Frederick Blanchard was born in Holbrook, Massachusetts in 1861, the son of Stephen A. Blanchard, a bootmaker, and his wife Rhoda, who died when Frederick was 13 years old. Though Stephen had little education or wealth, his children showed a strong desire for self—improvement by taking Chatauqua courses and by reading extensively. Frederick was especially ambitions and talented and wanted very much to become a mechanical engineer. Unable to attend college, he studied drafting books on his own.

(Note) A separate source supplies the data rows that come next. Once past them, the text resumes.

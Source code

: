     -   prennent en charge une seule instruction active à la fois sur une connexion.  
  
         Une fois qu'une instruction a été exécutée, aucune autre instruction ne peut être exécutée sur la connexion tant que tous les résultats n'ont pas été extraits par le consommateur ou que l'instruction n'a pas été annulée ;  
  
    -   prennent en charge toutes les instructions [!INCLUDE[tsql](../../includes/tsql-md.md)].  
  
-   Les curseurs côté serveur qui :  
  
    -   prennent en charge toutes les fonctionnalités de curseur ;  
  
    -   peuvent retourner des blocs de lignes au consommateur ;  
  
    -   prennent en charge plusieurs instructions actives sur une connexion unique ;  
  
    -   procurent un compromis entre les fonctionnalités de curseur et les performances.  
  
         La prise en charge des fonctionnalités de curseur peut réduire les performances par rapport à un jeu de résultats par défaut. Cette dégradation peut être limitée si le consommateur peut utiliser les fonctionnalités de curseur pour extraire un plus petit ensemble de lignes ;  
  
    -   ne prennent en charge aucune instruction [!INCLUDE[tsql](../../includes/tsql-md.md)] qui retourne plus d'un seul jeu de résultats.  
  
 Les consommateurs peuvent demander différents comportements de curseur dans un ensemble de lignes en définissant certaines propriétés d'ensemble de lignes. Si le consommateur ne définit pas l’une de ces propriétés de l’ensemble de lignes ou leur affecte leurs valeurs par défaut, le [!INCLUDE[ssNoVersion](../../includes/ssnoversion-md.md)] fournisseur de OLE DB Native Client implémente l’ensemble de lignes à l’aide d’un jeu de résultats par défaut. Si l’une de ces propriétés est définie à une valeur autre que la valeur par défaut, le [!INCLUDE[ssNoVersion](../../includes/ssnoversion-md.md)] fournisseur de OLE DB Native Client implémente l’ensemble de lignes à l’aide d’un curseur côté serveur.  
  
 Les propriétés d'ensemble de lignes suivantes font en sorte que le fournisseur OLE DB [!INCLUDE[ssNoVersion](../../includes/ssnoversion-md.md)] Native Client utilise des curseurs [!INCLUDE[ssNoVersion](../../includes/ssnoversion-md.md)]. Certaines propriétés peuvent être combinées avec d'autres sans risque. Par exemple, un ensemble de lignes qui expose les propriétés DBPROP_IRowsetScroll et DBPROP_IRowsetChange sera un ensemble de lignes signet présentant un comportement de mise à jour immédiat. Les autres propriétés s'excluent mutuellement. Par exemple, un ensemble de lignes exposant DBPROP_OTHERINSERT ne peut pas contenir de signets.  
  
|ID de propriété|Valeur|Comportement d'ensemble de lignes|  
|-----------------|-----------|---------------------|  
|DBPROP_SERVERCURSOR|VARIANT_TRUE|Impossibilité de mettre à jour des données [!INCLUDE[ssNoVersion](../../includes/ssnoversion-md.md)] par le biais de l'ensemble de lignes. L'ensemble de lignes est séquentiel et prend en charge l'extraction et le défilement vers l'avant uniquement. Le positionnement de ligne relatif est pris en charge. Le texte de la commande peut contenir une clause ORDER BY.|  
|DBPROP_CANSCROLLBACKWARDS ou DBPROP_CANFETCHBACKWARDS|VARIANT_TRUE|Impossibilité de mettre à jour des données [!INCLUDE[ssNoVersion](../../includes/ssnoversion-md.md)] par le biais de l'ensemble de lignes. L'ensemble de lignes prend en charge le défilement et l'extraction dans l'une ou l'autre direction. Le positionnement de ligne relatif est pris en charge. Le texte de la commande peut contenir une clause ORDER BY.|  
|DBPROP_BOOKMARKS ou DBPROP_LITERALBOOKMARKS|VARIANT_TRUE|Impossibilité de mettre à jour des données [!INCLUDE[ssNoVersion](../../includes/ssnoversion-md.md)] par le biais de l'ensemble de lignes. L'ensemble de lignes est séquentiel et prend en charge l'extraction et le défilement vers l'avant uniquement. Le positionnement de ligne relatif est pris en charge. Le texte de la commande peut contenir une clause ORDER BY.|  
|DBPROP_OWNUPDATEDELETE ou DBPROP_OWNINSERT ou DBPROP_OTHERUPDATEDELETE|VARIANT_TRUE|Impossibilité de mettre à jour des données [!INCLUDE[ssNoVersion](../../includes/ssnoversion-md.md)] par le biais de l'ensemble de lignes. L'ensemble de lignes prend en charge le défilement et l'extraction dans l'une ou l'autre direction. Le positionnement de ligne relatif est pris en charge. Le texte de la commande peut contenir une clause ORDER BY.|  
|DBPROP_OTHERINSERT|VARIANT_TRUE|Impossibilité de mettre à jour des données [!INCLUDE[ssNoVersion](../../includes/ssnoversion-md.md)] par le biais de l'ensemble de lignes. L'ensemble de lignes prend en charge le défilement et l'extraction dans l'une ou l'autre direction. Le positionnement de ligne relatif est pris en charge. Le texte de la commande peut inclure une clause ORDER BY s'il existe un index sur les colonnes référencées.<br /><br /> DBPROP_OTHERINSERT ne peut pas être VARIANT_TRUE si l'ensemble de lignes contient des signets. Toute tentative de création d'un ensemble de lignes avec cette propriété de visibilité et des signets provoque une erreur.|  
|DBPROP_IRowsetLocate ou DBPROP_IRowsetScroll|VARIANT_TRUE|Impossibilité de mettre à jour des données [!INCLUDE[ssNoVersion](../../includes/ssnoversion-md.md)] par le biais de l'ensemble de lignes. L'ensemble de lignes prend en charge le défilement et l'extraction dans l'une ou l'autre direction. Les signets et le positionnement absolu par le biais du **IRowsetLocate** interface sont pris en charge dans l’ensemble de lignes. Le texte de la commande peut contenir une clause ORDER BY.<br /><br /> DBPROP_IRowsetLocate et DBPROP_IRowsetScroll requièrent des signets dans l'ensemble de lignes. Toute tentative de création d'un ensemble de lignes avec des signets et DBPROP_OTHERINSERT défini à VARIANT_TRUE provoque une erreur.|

In January, 1890, Frederick decided to quit his job as a clerk in the corner grocery in Holbrook to seek employment in Fort Payne, a town in which many Massachusetts citizens were investing heavily. While he was there, a steady stream of letters flowed to and from his home. These were saved and stored in a barn, where they were salvaged in poor condition after Blanchard’s death in 1947. Copies were sent to the DeKalb County Library by Frank A. Polkinghorn, of Bloomfield, New Jersey.
The letters from Fort Payne depict the interesting reactions of a New England country boy from an intensely religious family to his experiences on his first major trip away form home. They also provide new insight into life in Fort payne during the boom period.
After returning to Massachusetts in June, 1891, Blanchard was employed as a draftsman and machine designer in the Boston area for nearly 30 years, working on printing presses, early automobiles, and some of the first airplane engines. However, after World War I, he found it difficult to compete with college graduates and took a position as treasurer of the Holbrook Cooperative Bank, which he held until he was about 80 years old. He continued to live in Holbrook and took an active part in civic and church affairs until his death at the age of 86. He was never married.
Blanchard’s letters have been edited to delete personal and irrelevant matters, leaving his statements and observations which might be of importance to those interested in their historical significance. The words in this article are those of the young Massachusetts draftsman, just as he wrote them——and just as they might have appeared if the ambitious boom period worker had actually kept a journal or diary.
Two parts of this long series of letters have been translated to the internet. Other sections will be completed soon. They are being taken from the Landmarks publication, “The DeKalb Legend”, published in 1977 and 1978.